News, Opinion

14th December 2020

The Christmas Advert That Proves That The UK Is Not Innocent

Opinion pieces are the view of the author and in no way reflect the view of the Liverpool Guild Student Media or Liverpool Guild of Students.

Popular supermarket chain Sainsbury’s recently debuted their 2020 Christmas advertisement. What should have been a joyous occasion celebrating the most festive time of year has turned into a disgusting space harbouring hate comments. We often pride ourselves on being the most tolerant nation in Europe, effectively welcoming people from all different countries, even boasting that ‘we’re not like America.’ But the truth is, racism is the elephant in the room in the UK. White people do not have to think about their whiteness on a daily basis, a luxury that the black community are not afforded.

What happened?

The advert simply showed a Black British family celebrating Christmas as any other family would. This involved unwrapping presents, calling family members from far afield, and of course eating a traditional Christmas dinner. The problem? There was none. Until the gammon of the internet decided that this was an unacceptable occurrence. Because a black family merely existing is apparently controversial.

The reactions

Many people expressed that they were ‘shocked’ that this ‘still happens in 2020’ but I am not. Black people have been systematically oppressed for centuries, so what makes you think that this is no longer the case all of a sudden? These are struggles that the BAME community suffer with everyday, and to act astounded is plain insensitive and reflective of your privilege, even if well-intentioned. Numerous tweets regarding the advert include ‘they should be lucky they’re no longer slaves.’ Utterances like this are far from uncommon. Many white people may say ‘oh they’re just hiding behind a computer screen so don’t worry,’ as if this is not a serious problem, when in reality it is just not a problem for them. It may ‘just be online’ but racism is not confined to certain technological domains. It is dismissive to assume that this only happens rarely when in fact subtle white supremacy continues to thrive in our nation. Yes our nation is tolerant. Tolerant of racism.
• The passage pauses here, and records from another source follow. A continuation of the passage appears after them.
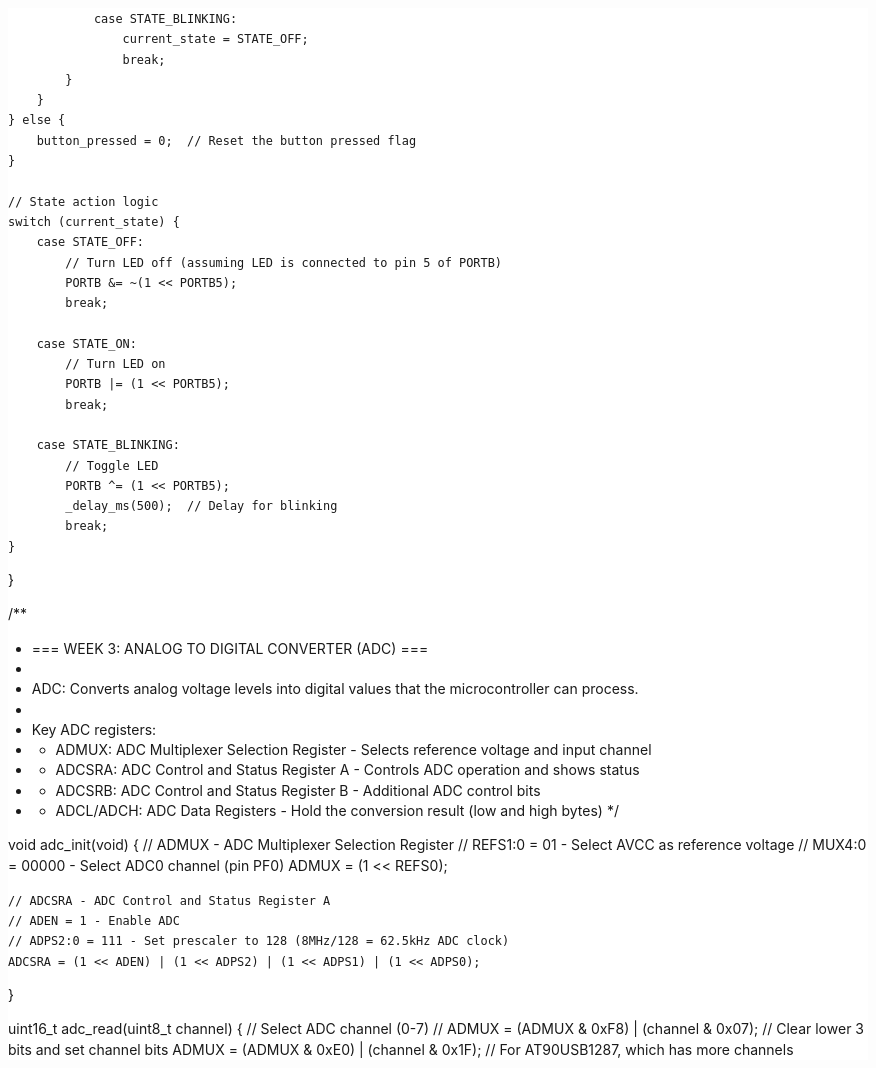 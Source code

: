                 case STATE_BLINKING:
                    current_state = STATE_OFF;
                    break;
            }
        }
    } else {
        button_pressed = 0;  // Reset the button pressed flag
    }
    
    // State action logic
    switch (current_state) {
        case STATE_OFF:
            // Turn LED off (assuming LED is connected to pin 5 of PORTB)
            PORTB &= ~(1 << PORTB5);
            break;
            
        case STATE_ON:
            // Turn LED on
            PORTB |= (1 << PORTB5);
            break;
            
        case STATE_BLINKING:
            // Toggle LED
            PORTB ^= (1 << PORTB5);
            _delay_ms(500);  // Delay for blinking
            break;
    }
}

/**
 * === WEEK 3: ANALOG TO DIGITAL CONVERTER (ADC) ===
 * 
 * ADC: Converts analog voltage levels into digital values that the microcontroller can process.
 * 
 * Key ADC registers:
 * - ADMUX: ADC Multiplexer Selection Register - Selects reference voltage and input channel
 * - ADCSRA: ADC Control and Status Register A - Controls ADC operation and shows status
 * - ADCSRB: ADC Control and Status Register B - Additional ADC control bits
 * - ADCL/ADCH: ADC Data Registers - Hold the conversion result (low and high bytes)
 */

void adc_init(void) {
    // ADMUX - ADC Multiplexer Selection Register
    // REFS1:0 = 01 - Select AVCC as reference voltage
    // MUX4:0 = 00000 - Select ADC0 channel (pin PF0)
    ADMUX = (1 << REFS0);
    
    // ADCSRA - ADC Control and Status Register A
    // ADEN = 1 - Enable ADC
    // ADPS2:0 = 111 - Set prescaler to 128 (8MHz/128 = 62.5kHz ADC clock)
    ADCSRA = (1 << ADEN) | (1 << ADPS2) | (1 << ADPS1) | (1 << ADPS0);
}

uint16_t adc_read(uint8_t channel) {
    // Select ADC channel (0-7)
    // ADMUX = (ADMUX & 0xF8) | (channel & 0x07);  // Clear lower 3 bits and set channel bits
    ADMUX = (ADMUX & 0xE0) | (channel & 0x1F);  // For AT90USB1287, which has more channels
     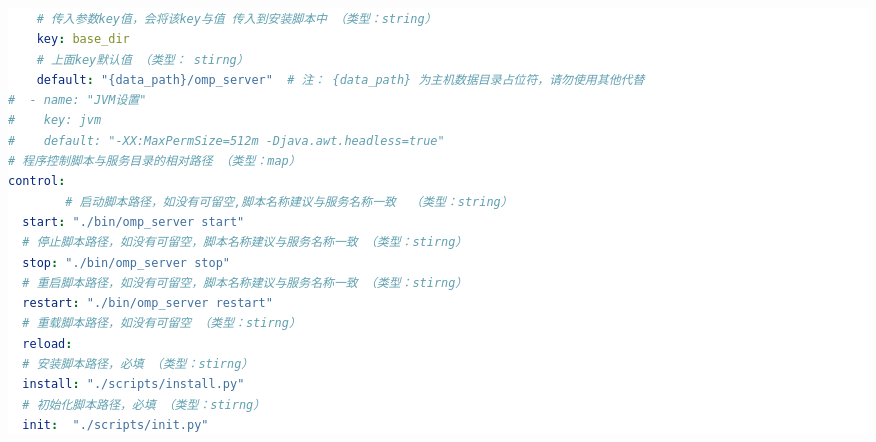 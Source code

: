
 ```yaml
    # 传入参数key值，会将该key与值 传入到安装脚本中 （类型：string）
    key: base_dir
    # 上面key默认值 （类型： stirng）
    default: "{data_path}/omp_server"  # 注： {data_path} 为主机数据目录占位符，请勿使用其他代替
#  - name: "JVM设置"
#    key: jvm
#    default: "-XX:MaxPermSize=512m -Djava.awt.headless=true"
# 程序控制脚本与服务目录的相对路径 （类型：map）
control: 
        # 启动脚本路径，如没有可留空,脚本名称建议与服务名称一致  （类型：string）
  start: "./bin/omp_server start"
  # 停止脚本路径，如没有可留空，脚本名称建议与服务名称一致 （类型：stirng）
  stop: "./bin/omp_server stop"
  # 重启脚本路径，如没有可留空，脚本名称建议与服务名称一致 （类型：stirng）
  restart: "./bin/omp_server restart"
  # 重载脚本路径，如没有可留空 （类型：stirng）
  reload: 
  # 安装脚本路径，必填 （类型：stirng）
  install: "./scripts/install.py"
  # 初始化脚本路径，必填 （类型：stirng）
  init:  "./scripts/init.py"
``` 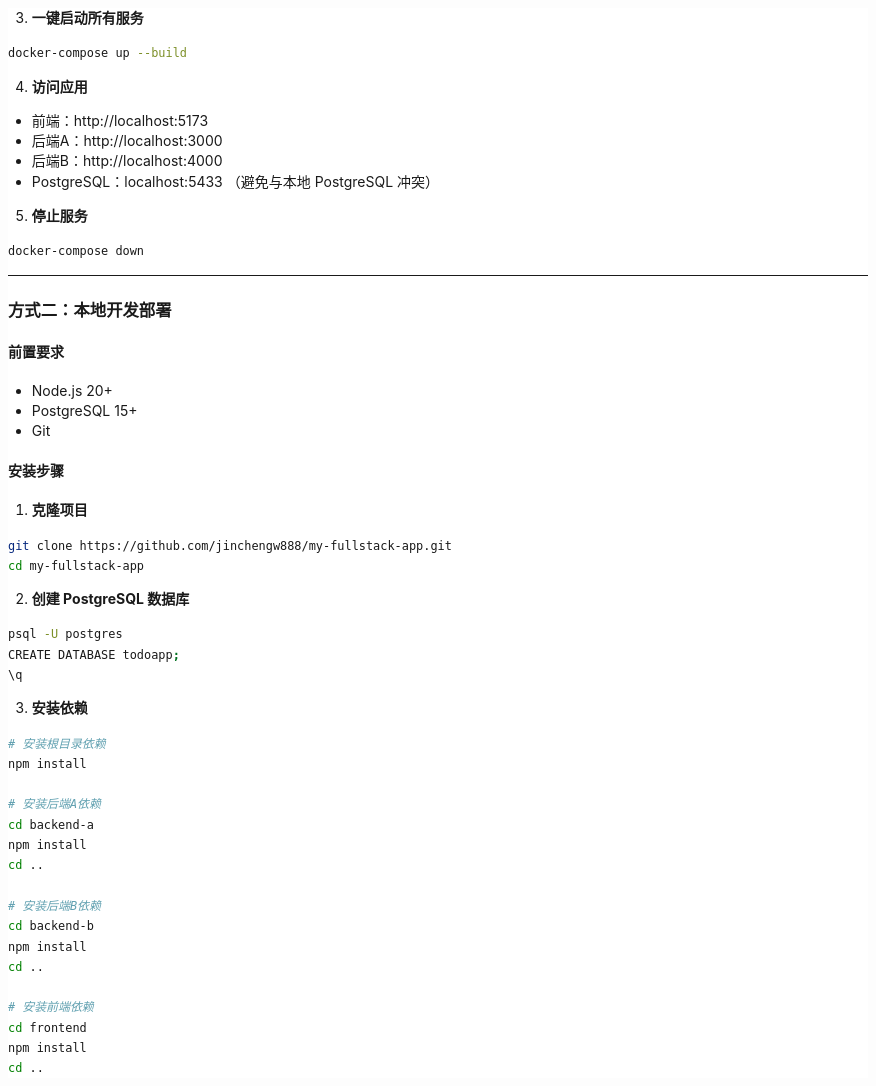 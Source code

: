 3. **一键启动所有服务**
```bash
docker-compose up --build
```

4. **访问应用**
- 前端：http://localhost:5173
- 后端A：http://localhost:3000
- 后端B：http://localhost:4000
- PostgreSQL：localhost:5433 （避免与本地 PostgreSQL 冲突）

5. **停止服务**
```bash
docker-compose down
```

---

### 方式二：本地开发部署

#### 前置要求
- Node.js 20+
- PostgreSQL 15+
- Git

#### 安装步骤

1. **克隆项目**
```bash
git clone https://github.com/jinchengw888/my-fullstack-app.git
cd my-fullstack-app
```

2. **创建 PostgreSQL 数据库**
```bash
psql -U postgres
CREATE DATABASE todoapp;
\q
```

3. **安装依赖**
```bash
# 安装根目录依赖
npm install

# 安装后端A依赖
cd backend-a
npm install
cd ..

# 安装后端B依赖
cd backend-b
npm install
cd ..

# 安装前端依赖
cd frontend
npm install
cd ..
```
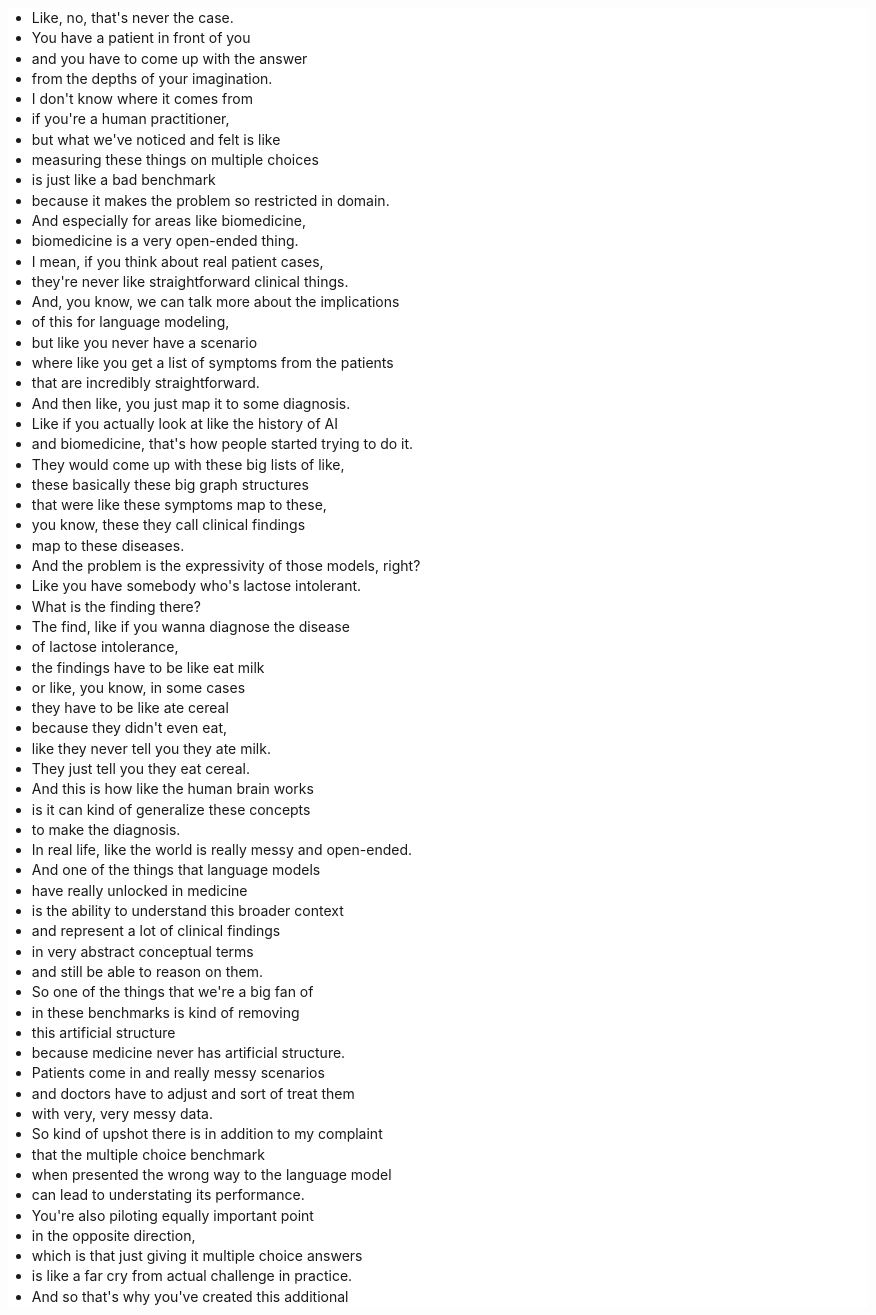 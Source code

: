 *  Like, no, that's never the case.
*  You have a patient in front of you
*  and you have to come up with the answer
*  from the depths of your imagination.
*  I don't know where it comes from
*  if you're a human practitioner,
*  but what we've noticed and felt is like
*  measuring these things on multiple choices
*  is just like a bad benchmark
*  because it makes the problem so restricted in domain.
*  And especially for areas like biomedicine,
*  biomedicine is a very open-ended thing.
*  I mean, if you think about real patient cases,
*  they're never like straightforward clinical things.
*  And, you know, we can talk more about the implications
*  of this for language modeling,
*  but like you never have a scenario
*  where like you get a list of symptoms from the patients
*  that are incredibly straightforward.
*  And then like, you just map it to some diagnosis.
*  Like if you actually look at like the history of AI
*  and biomedicine, that's how people started trying to do it.
*  They would come up with these big lists of like,
*  these basically these big graph structures
*  that were like these symptoms map to these,
*  you know, these they call clinical findings
*  map to these diseases.
*  And the problem is the expressivity of those models, right?
*  Like you have somebody who's lactose intolerant.
*  What is the finding there?
*  The find, like if you wanna diagnose the disease
*  of lactose intolerance,
*  the findings have to be like eat milk
*  or like, you know, in some cases
*  they have to be like ate cereal
*  because they didn't even eat,
*  like they never tell you they ate milk.
*  They just tell you they eat cereal.
*  And this is how like the human brain works
*  is it can kind of generalize these concepts
*  to make the diagnosis.
*  In real life, like the world is really messy and open-ended.
*  And one of the things that language models
*  have really unlocked in medicine
*  is the ability to understand this broader context
*  and represent a lot of clinical findings
*  in very abstract conceptual terms
*  and still be able to reason on them.
*  So one of the things that we're a big fan of
*  in these benchmarks is kind of removing
*  this artificial structure
*  because medicine never has artificial structure.
*  Patients come in and really messy scenarios
*  and doctors have to adjust and sort of treat them
*  with very, very messy data.
*  So kind of upshot there is in addition to my complaint
*  that the multiple choice benchmark
*  when presented the wrong way to the language model
*  can lead to understating its performance.
*  You're also piloting equally important point
*  in the opposite direction,
*  which is that just giving it multiple choice answers
*  is like a far cry from actual challenge in practice.
*  And so that's why you've created this additional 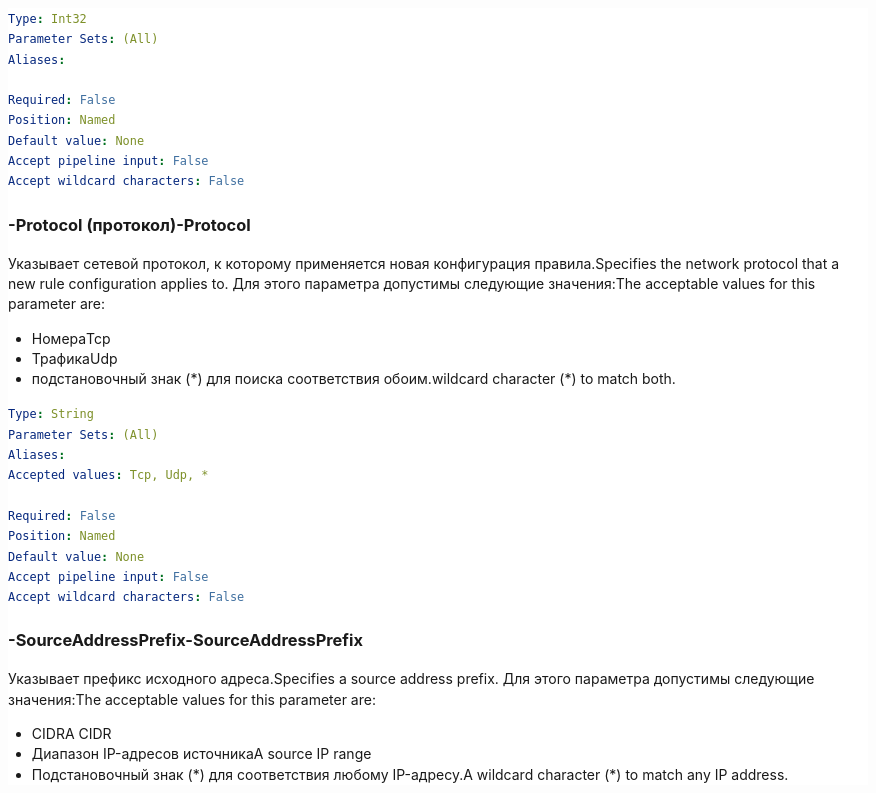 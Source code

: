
 ```yaml
Type: Int32
Parameter Sets: (All)
Aliases: 

Required: False
Position: Named
Default value: None
Accept pipeline input: False
Accept wildcard characters: False
```

### <span data-ttu-id="c2199-151">-Protocol (протокол)</span><span class="sxs-lookup"><span data-stu-id="c2199-151">-Protocol</span></span>
<span data-ttu-id="c2199-152">Указывает сетевой протокол, к которому применяется новая конфигурация правила.</span><span class="sxs-lookup"><span data-stu-id="c2199-152">Specifies the network protocol that a new rule configuration applies to.</span></span>
<span data-ttu-id="c2199-153">Для этого параметра допустимы следующие значения:</span><span class="sxs-lookup"><span data-stu-id="c2199-153">The acceptable values for this parameter are:</span></span>

- <span data-ttu-id="c2199-154">Номера</span><span class="sxs-lookup"><span data-stu-id="c2199-154">Tcp</span></span>
- <span data-ttu-id="c2199-155">Трафика</span><span class="sxs-lookup"><span data-stu-id="c2199-155">Udp</span></span>
- <span data-ttu-id="c2199-156">подстановочный знак (\*) для поиска соответствия обоим.</span><span class="sxs-lookup"><span data-stu-id="c2199-156">wildcard character (\*) to match both.</span></span>

```yaml
Type: String
Parameter Sets: (All)
Aliases: 
Accepted values: Tcp, Udp, *

Required: False
Position: Named
Default value: None
Accept pipeline input: False
Accept wildcard characters: False
```

### <span data-ttu-id="c2199-157">-SourceAddressPrefix</span><span class="sxs-lookup"><span data-stu-id="c2199-157">-SourceAddressPrefix</span></span>
<span data-ttu-id="c2199-158">Указывает префикс исходного адреса.</span><span class="sxs-lookup"><span data-stu-id="c2199-158">Specifies a source address prefix.</span></span>
<span data-ttu-id="c2199-159">Для этого параметра допустимы следующие значения:</span><span class="sxs-lookup"><span data-stu-id="c2199-159">The acceptable values for this parameter are:</span></span>

- <span data-ttu-id="c2199-160">CIDR</span><span class="sxs-lookup"><span data-stu-id="c2199-160">A CIDR</span></span>
- <span data-ttu-id="c2199-161">Диапазон IP-адресов источника</span><span class="sxs-lookup"><span data-stu-id="c2199-161">A source IP range</span></span>
- <span data-ttu-id="c2199-162">Подстановочный знак (\*) для соответствия любому IP-адресу.</span><span class="sxs-lookup"><span data-stu-id="c2199-162">A wildcard character (\*) to match any IP address.</span></span>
The gammon have even gone as far to boycott the second largest supermarket chain in the UK, out of fear of ‘becoming a minority.’ Sainsbury’s responded to the backlash by stating that they ‘represent and serve our diverse society and are proud to be celebrating Black History Month with our colleagues and customers.’ Despite the fact that the Black British population composes 3% of the Great British population, they are not represented in the media anywhere near as much as this figure. Over the years, this underrepresentation has improved. But it appears that the tables have turned. Now it is white people that feel that they are ‘not represented enough,’ as if one supermarket advertisement that they are not featured in eradicates their omnipresence in every other sphere.

The reception of this advert signifies a deep-rooted problem that only white people have the power to change. Addressing race-related issues are uncomfortable, but life is not a bed of roses. And especially not for people of colour.